A argumentação se constroi de forma impressionante, com uma escrita muito rica e cheia de metáforas. Neste contexto, Sérgio conduz a obra através de várias características da personalidade brasileira que são heranças do período de colônia, culminando com a sua teoria do “homem cordial”, pela qual ganhou destaque.

Para melhor compreender esta argumentação, faz-se necessário remontar às teorias do alemão Max Weber, quem por primeiro trouxe à tona a oposição entre um Estado burocrático — ligado ao Estado liberal moderno, tendo a racionalidade e a impessoalidade como princípios básicos, os quais possibilitam a efetivação da igualdade formal — e o patrimonialismo. Este, o autor define como a ausência de distinção entre o que é público o que é privado e, em decorrência, um Estado por ele marcado tem seus componentes escolhidos por relações pessoais.

Muito inspirado por Weber, Sérgio Buarque de Holanda (e, posteriormente, Raymundo Faoro), aplicou as teorias do autor alemão ao contexto brasileiro para defender que, aqui, nossas instituições não são burocráticas, mas sim patrimonialistas, portanto baseadas em critérios pessoais.

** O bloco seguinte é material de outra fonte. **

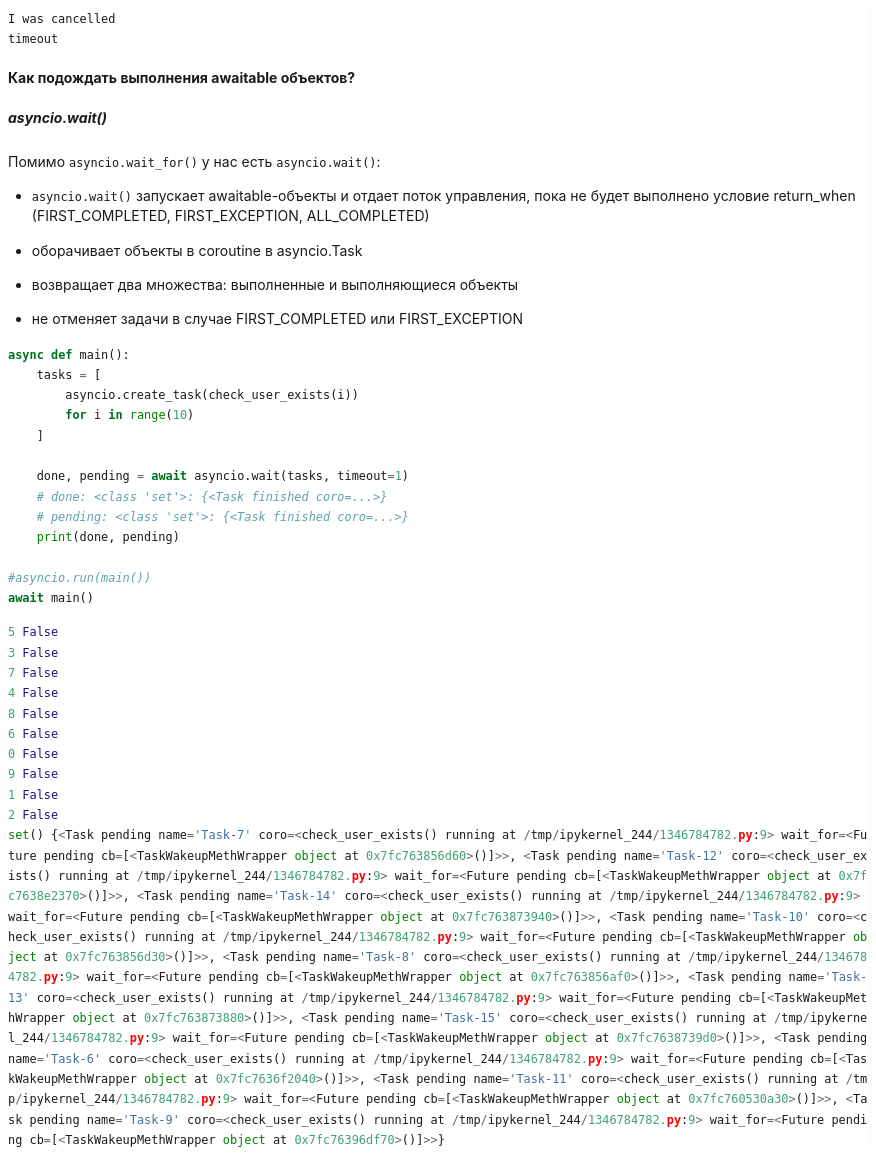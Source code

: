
 ```python
I was cancelled
timeout
```

#### Как подождать выполнения awaitable объектов?

##### asyncio.wait()

Помимо `asyncio.wait_for()` у нас есть `asyncio.wait()`:

- `asyncio.wait()` запускает awaitable-объекты и отдает поток управления, пока не будет выполнено условие return_when (FIRST_COMPLETED, FIRST_EXCEPTION, ALL_COMPLETED)

- оборачивает объекты в coroutine в asyncio.Task

- возвращает два множества: выполненные и выполняющиеся объекты

- не отменяет задачи в случае FIRST_COMPLETED или FIRST_EXCEPTION

```python
async def main():
    tasks = [
        asyncio.create_task(check_user_exists(i))
        for i in range(10)
    ]

    done, pending = await asyncio.wait(tasks, timeout=1)
    # done: <class 'set'>: {<Task finished coro=...>}
    # pending: <class 'set'>: {<Task finished coro=...>}
    print(done, pending)

#asyncio.run(main())
await main()
```

```python
5 False
3 False
7 False
4 False
8 False
6 False
0 False
9 False
1 False
2 False
set() {<Task pending name='Task-7' coro=<check_user_exists() running at /tmp/ipykernel_244/1346784782.py:9> wait_for=<Future pending cb=[<TaskWakeupMethWrapper object at 0x7fc763856d60>()]>>, <Task pending name='Task-12' coro=<check_user_exists() running at /tmp/ipykernel_244/1346784782.py:9> wait_for=<Future pending cb=[<TaskWakeupMethWrapper object at 0x7fc7638e2370>()]>>, <Task pending name='Task-14' coro=<check_user_exists() running at /tmp/ipykernel_244/1346784782.py:9> wait_for=<Future pending cb=[<TaskWakeupMethWrapper object at 0x7fc763873940>()]>>, <Task pending name='Task-10' coro=<check_user_exists() running at /tmp/ipykernel_244/1346784782.py:9> wait_for=<Future pending cb=[<TaskWakeupMethWrapper object at 0x7fc763856d30>()]>>, <Task pending name='Task-8' coro=<check_user_exists() running at /tmp/ipykernel_244/1346784782.py:9> wait_for=<Future pending cb=[<TaskWakeupMethWrapper object at 0x7fc763856af0>()]>>, <Task pending name='Task-13' coro=<check_user_exists() running at /tmp/ipykernel_244/1346784782.py:9> wait_for=<Future pending cb=[<TaskWakeupMethWrapper object at 0x7fc763873880>()]>>, <Task pending name='Task-15' coro=<check_user_exists() running at /tmp/ipykernel_244/1346784782.py:9> wait_for=<Future pending cb=[<TaskWakeupMethWrapper object at 0x7fc7638739d0>()]>>, <Task pending name='Task-6' coro=<check_user_exists() running at /tmp/ipykernel_244/1346784782.py:9> wait_for=<Future pending cb=[<TaskWakeupMethWrapper object at 0x7fc7636f2040>()]>>, <Task pending name='Task-11' coro=<check_user_exists() running at /tmp/ipykernel_244/1346784782.py:9> wait_for=<Future pending cb=[<TaskWakeupMethWrapper object at 0x7fc760530a30>()]>>, <Task pending name='Task-9' coro=<check_user_exists() running at /tmp/ipykernel_244/1346784782.py:9> wait_for=<Future pending cb=[<TaskWakeupMethWrapper object at 0x7fc76396df70>()]>>}
```
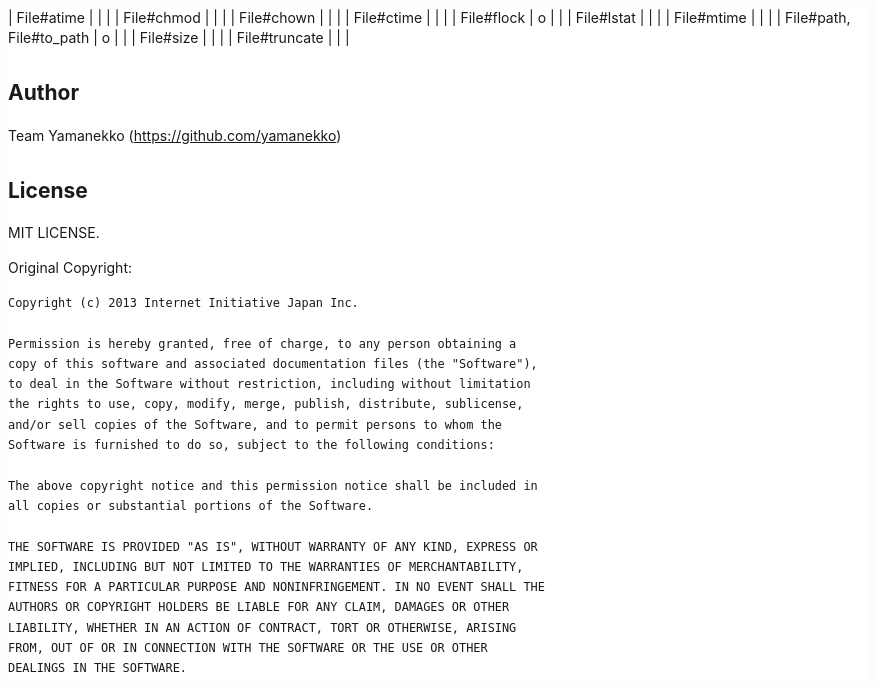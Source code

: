 | File#atime                  |          |      |
| File#chmod                  |          |      |
| File#chown                  |          |      |
| File#ctime                  |          |      |
| File#flock                  |   o      |      |
| File#lstat                  |          |      |
| File#mtime                  |          |      |
| File#path, File#to_path     |   o      |      |
| File#size                   |          |      |
| File#truncate               |          |      |


## Author

Team Yamanekko (https://github.com/yamanekko)


## License

MIT LICENSE.

Original Copyright:

```
Copyright (c) 2013 Internet Initiative Japan Inc.

Permission is hereby granted, free of charge, to any person obtaining a 
copy of this software and associated documentation files (the "Software"), 
to deal in the Software without restriction, including without limitation 
the rights to use, copy, modify, merge, publish, distribute, sublicense, 
and/or sell copies of the Software, and to permit persons to whom the 
Software is furnished to do so, subject to the following conditions:

The above copyright notice and this permission notice shall be included in 
all copies or substantial portions of the Software.

THE SOFTWARE IS PROVIDED "AS IS", WITHOUT WARRANTY OF ANY KIND, EXPRESS OR 
IMPLIED, INCLUDING BUT NOT LIMITED TO THE WARRANTIES OF MERCHANTABILITY, 
FITNESS FOR A PARTICULAR PURPOSE AND NONINFRINGEMENT. IN NO EVENT SHALL THE 
AUTHORS OR COPYRIGHT HOLDERS BE LIABLE FOR ANY CLAIM, DAMAGES OR OTHER 
LIABILITY, WHETHER IN AN ACTION OF CONTRACT, TORT OR OTHERWISE, ARISING 
FROM, OUT OF OR IN CONNECTION WITH THE SOFTWARE OR THE USE OR OTHER 
DEALINGS IN THE SOFTWARE.
```
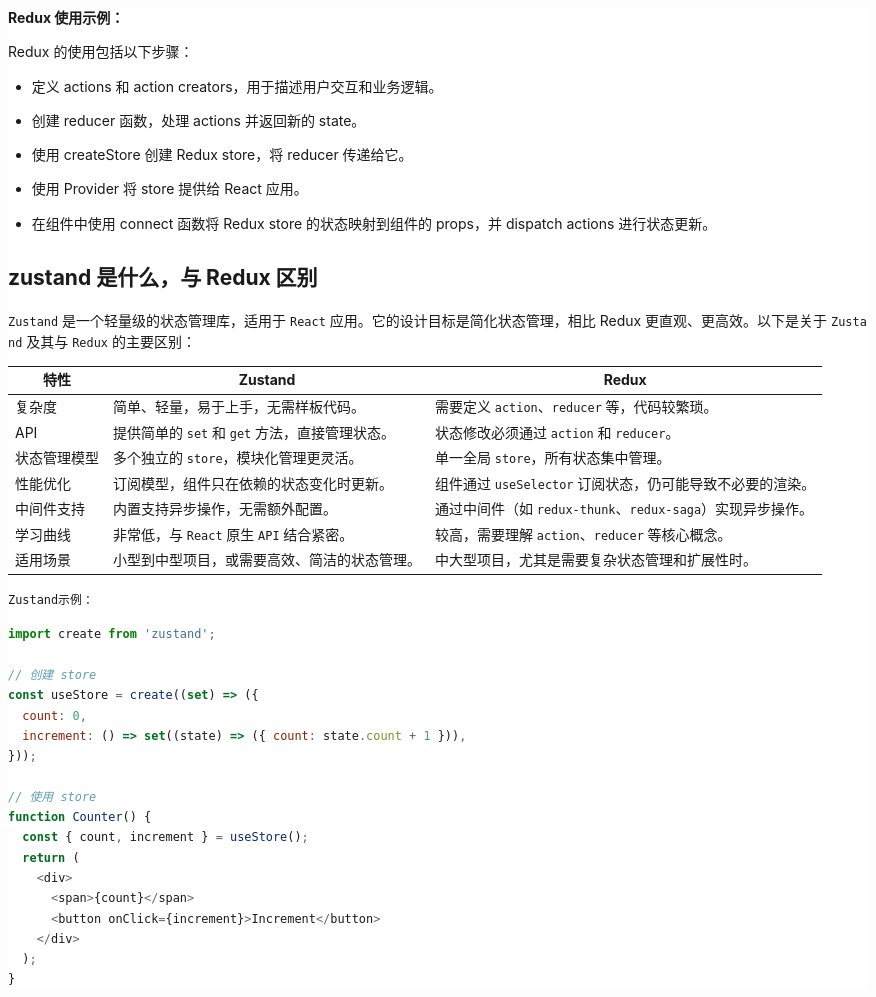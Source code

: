 **Redux 使用示例：**

Redux 的使用包括以下步骤：

* 定义 actions 和 action creators，用于描述用户交互和业务逻辑。

* 创建 reducer 函数，处理 actions 并返回新的 state。

* 使用 createStore 创建 Redux store，将 reducer 传递给它。

* 使用 Provider 将 store 提供给 React 应用。

* 在组件中使用 connect 函数将 Redux store 的状态映射到组件的 props，并 dispatch actions 进行状态更新。

## zustand 是什么，与 Redux 区别

`Zustand` 是一个轻量级的状态管理库，适用于 `React` 应用。它的设计目标是简化状态管理，相比 Redux 更直观、更高效。以下是关于 `Zustand` 及其与 `Redux` 的主要区别：

| 特性 | Zustand |Redux |
| --- | --- | --- |
| 复杂度 | 简单、轻量，易于上手，无需样板代码。| 需要定义 `action`、`reducer` 等，代码较繁琐。 |
| API | 提供简单的 `set` 和 `get` 方法，直接管理状态。| 状态修改必须通过 `action` 和 `reducer`。 |
| 状态管理模型 | 多个独立的 `store`，模块化管理更灵活。| 单一全局 `store`，所有状态集中管理。 |
| 性能优化 | 订阅模型，组件只在依赖的状态变化时更新。| 组件通过 `useSelector` 订阅状态，仍可能导致不必要的渲染。 |
| 中间件支持 | 内置支持异步操作，无需额外配置。| 通过中间件（如 `redux-thunk`、`redux-saga`）实现异步操作。 |
| 学习曲线 | 非常低，与 `React` 原生 `API` 结合紧密。| 较高，需要理解 `action`、`reducer` 等核心概念。 |
| 适用场景 | 小型到中型项目，或需要高效、简洁的状态管理。| 中大型项目，尤其是需要复杂状态管理和扩展性时。 |

`Zustand示例：`

```js
import create from 'zustand';

// 创建 store
const useStore = create((set) => ({
  count: 0,
  increment: () => set((state) => ({ count: state.count + 1 })),
}));

// 使用 store
function Counter() {
  const { count, increment } = useStore();
  return (
    <div>
      <span>{count}</span>
      <button onClick={increment}>Increment</button>
    </div>
  );
}
```
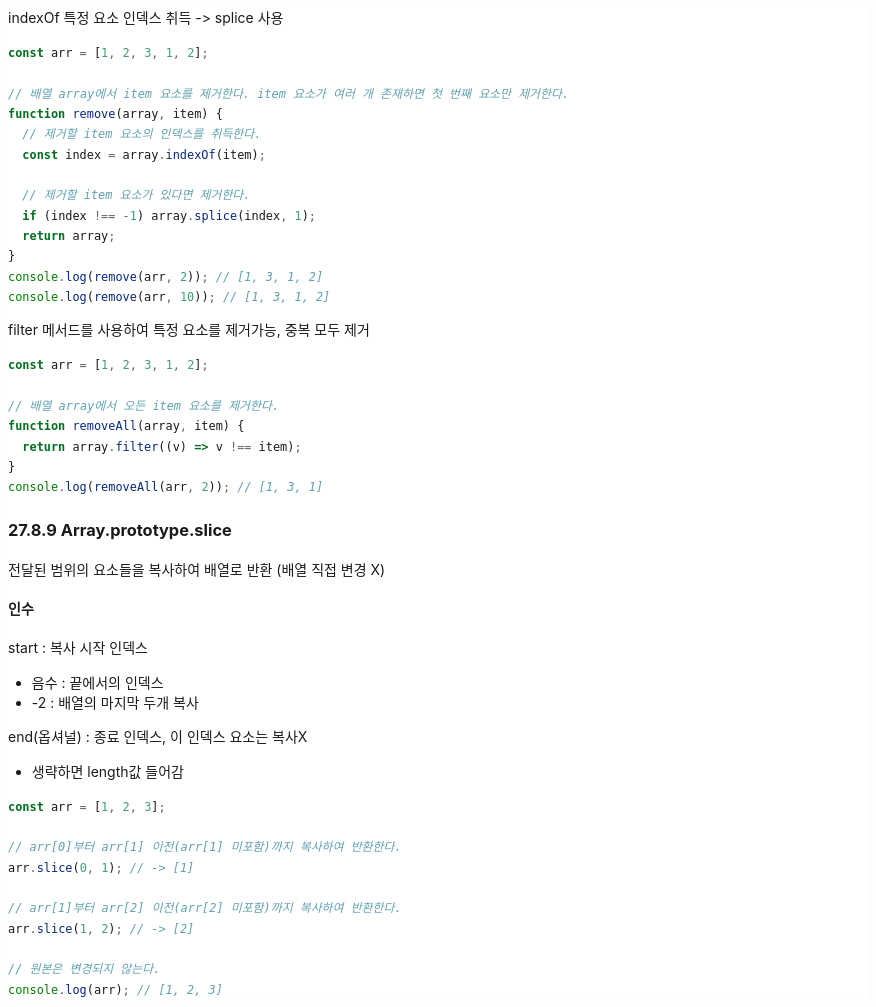 indexOf 특정 요소 인덱스 취득 -> splice 사용

```js
const arr = [1, 2, 3, 1, 2];

// 배열 array에서 item 요소를 제거한다. item 요소가 여러 개 존재하면 첫 번째 요소만 제거한다.
function remove(array, item) {
  // 제거할 item 요소의 인덱스를 취득한다.
  const index = array.indexOf(item);

  // 제거할 item 요소가 있다면 제거한다.
  if (index !== -1) array.splice(index, 1);
  return array;
}
console.log(remove(arr, 2)); // [1, 3, 1, 2]
console.log(remove(arr, 10)); // [1, 3, 1, 2]
```

filter 메서드를 사용하여 특정 요소를 제거가능, 중복 모두 제거

```js
const arr = [1, 2, 3, 1, 2];

// 배열 array에서 오든 item 요소를 제거한다.
function removeAll(array, item) {
  return array.filter((v) => v !== item);
}
console.log(removeAll(arr, 2)); // [1, 3, 1]
```

### 27.8.9 Array.prototype.slice

전달된 범위의 요소들을 복사하여 배열로 반환 (배열 직접 변경 X)

#### 인수

start : 복사 시작 인덱스

- 음수 : 끝에서의 인덱스
- -2 : 배열의 마지막 두개 복사

end(옵셔널) : 종료 인덱스, 이 인덱스 요소는 복사X

- 생략하면 length값 들어감

```js
const arr = [1, 2, 3];

// arr[0]부터 arr[1] 이전(arr[1] 미포함)까지 복사하여 반환한다.
arr.slice(0, 1); // -> [1]

// arr[1]부터 arr[2] 이전(arr[2] 미포함)까지 복사하여 반환한다.
arr.slice(1, 2); // -> [2]

// 원본은 변경되지 않는다.
console.log(arr); // [1, 2, 3]
```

Segundo Holanda, esta conjuntura se dá, primeiramente, pela extensão do patriarcalismo — característica marcante das relações privadas entre os senhores, sua família e seus escravos no âmbito rural — para a esfera pública. Isso, aliado ao patrimonialismo já mencionado, dá origem às configurações de personalidade de quem Sérgio chamou de homem cordial. Sobre tal, afirma Couto:

“O homem cordial, tal como a acepção de Sérgio Buarque de Holanda, não deve ser compreendido segundo significados dicionarizáveis para o adjetivo “cordial”, mas de acordo com novas inscrições semânticas que o autor atribui a esse termo. Longe de ser o homem afável e sincero, o homem cordial assim o é porque suas escolhas políticas são relativas muito mais ao coração do que à racionalidade. O coração, aqui, simboliza os sentimentos, a subjetividade — medida fortemente utilizada pelos homens de Estado, do período colonial ao republicano, para tratar de assuntos políticos. No Brasil, desde as suas origens, a política sempre foi a arte executada por indivíduos que muito pouco souberam diferenciar a gestão de uma família — caracterizada pelas relações de afinidade e intimidade — da gestão da coisa pública, exercício que em tempos modernos exigiu uma alta burocratização e objetividade. […] A cordialidade é a característica das relações de poder firmadas por homens que não distiguem os domínios do privado e do público.”*

O autor defende, portanto, que as determinantes psicológicas portuguesas por ele elencadas, aliadas à herança do sistema rural, resultam na transposição, por parte do homem cordial, do modo que gere seus negócios privados e sua família para a esfera pública. Assim, a passionalidade substitui a racionalidade indispensável para a constituição de um Estado burocrático, seguindo-se daí graves desequilíbrios (a exemplo da corrupção, fruto do desrespeito às leis e à impessoalidade).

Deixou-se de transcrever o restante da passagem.